No, pagar no cambia por sí solo la propiedad. Para eso hace falta una escritura o un acuerdo que luego se refleje en el Registro de la Propiedad.
¿Qué es mejor, extinción de condominio o novación?
Depende de si el problema principal es la titularidad o la deuda. La extinción de condominio cambia la propiedad, y la novación intenta cambiar quién responde ante el banco.
¿Quién paga la hipoteca si hay hijos?
Depende del acuerdo, de la sentencia y de la capacidad económica de cada uno. Si uno se queda el uso de la vivienda familiar, eso no obliga automáticamente al otro a dejar de ser deudor.
¿Cuánto tarda quitar a un titular de la hipoteca?
Puede tardar desde unas semanas hasta varios meses, según el banco, la documentación y la solvencia.
¿Qué pasa si uno deja de pagar tras el divorcio?
El banco puede reclamar la deuda a cualquiera de los titulares si ambos siguen en el préstamo.
¿Necesito abogado de familia para esto?
Sí, porque aquí se mezclan vivienda, préstamo, régimen económico y, a veces, hijos. Un error en el convenio o en la escritura puede dejarte pagando más o con un riesgo de embargo del piso que pensabas cerrado.
¿Qué documento manda más, el convenio o lo que
Mandan cosas distintas. El convenio regula el divorcio, pero el banco solo queda obligado si acepta formalmente el cambio en el préstamo.
Si estás en plena negociación, antes de firmar nada conviene revisar con un abogado de familia qué opción te deja realmente la casa y cuál solo parece buena en papel. Un mal acuerdo hoy puede convertirse mañana en una deuda compartida, un uso discutido y un problema de registro. La clave es simple: casa, préstamo y uso no son lo mismo, y tu estrategia debe separarlos.

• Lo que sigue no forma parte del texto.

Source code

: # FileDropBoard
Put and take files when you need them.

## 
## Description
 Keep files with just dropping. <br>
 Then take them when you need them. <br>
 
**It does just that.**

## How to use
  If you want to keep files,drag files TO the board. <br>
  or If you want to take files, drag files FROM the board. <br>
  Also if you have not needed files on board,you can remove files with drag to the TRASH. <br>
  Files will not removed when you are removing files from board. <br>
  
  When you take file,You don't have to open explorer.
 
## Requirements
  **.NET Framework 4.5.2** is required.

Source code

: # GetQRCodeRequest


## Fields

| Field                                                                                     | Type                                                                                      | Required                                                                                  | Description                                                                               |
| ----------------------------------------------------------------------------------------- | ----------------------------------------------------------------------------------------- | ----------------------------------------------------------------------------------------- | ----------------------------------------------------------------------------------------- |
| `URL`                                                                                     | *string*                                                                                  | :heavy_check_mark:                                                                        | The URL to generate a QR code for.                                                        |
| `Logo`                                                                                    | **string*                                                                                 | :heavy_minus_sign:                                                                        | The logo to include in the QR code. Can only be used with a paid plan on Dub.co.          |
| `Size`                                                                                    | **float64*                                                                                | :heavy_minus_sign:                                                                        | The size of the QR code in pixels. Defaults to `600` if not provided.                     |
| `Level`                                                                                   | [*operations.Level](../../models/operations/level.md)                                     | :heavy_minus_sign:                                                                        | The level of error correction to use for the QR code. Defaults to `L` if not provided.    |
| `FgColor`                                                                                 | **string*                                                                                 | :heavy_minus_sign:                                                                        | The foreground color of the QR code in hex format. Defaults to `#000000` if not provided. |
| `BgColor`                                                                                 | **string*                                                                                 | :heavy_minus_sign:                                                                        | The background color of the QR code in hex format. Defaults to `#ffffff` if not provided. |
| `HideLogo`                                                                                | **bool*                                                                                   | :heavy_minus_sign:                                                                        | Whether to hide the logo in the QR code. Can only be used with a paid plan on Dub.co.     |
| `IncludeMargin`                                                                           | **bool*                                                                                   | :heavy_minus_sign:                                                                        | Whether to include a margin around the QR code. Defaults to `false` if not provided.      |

Si de verdad quieres quedarte la casa, el proceso práctico suele seguir un orden muy concreto. Primero, pide la nota simple y revisa la escritura para confirmar quién figura como propietario y quién como deudor hipotecario. Después, calcula cuánto debes al banco, cuánto vale la vivienda y cuánto tendrás que pagar como compensación económica a tu expareja. El tercer paso es pactar si habrá extinción de condominio, liquidación de gananciales o adjudicación en convenio regulador, y dejarlo por escrito.
Llevas la operación a notaría, firmas la escritura correspondiente, gestionas la novación hipotecaria si el banco acepta sacar a un titular y registras el cambio en el Registro de la Propiedad.
Cierra la operación sin dejar flecos
La mejor salida suele ser la que deja cerradas las tres piezas a la vez: propiedad, préstamo y uso de la vivienda. Si una queda abierta, el conflicto vuelve más tarde.
Antes de firmar, revisa la responsabilidad préstamo vivienda, las obligaciones pago hipoteca y el riesgo embargo piso si el otro deja de pagar. Ese chequeo evita que una decisión rápida se convierta en un problema largo.
1. Mira escritura y préstamo Separa propietario, deudor y usuario.
2. Calcula el coste real Suma hipoteca, compensación, notaría, registro e impuestos.
3. Cierra con banco y registro Firma el acuerdo, mueve el préstamo e inscribe el cambio.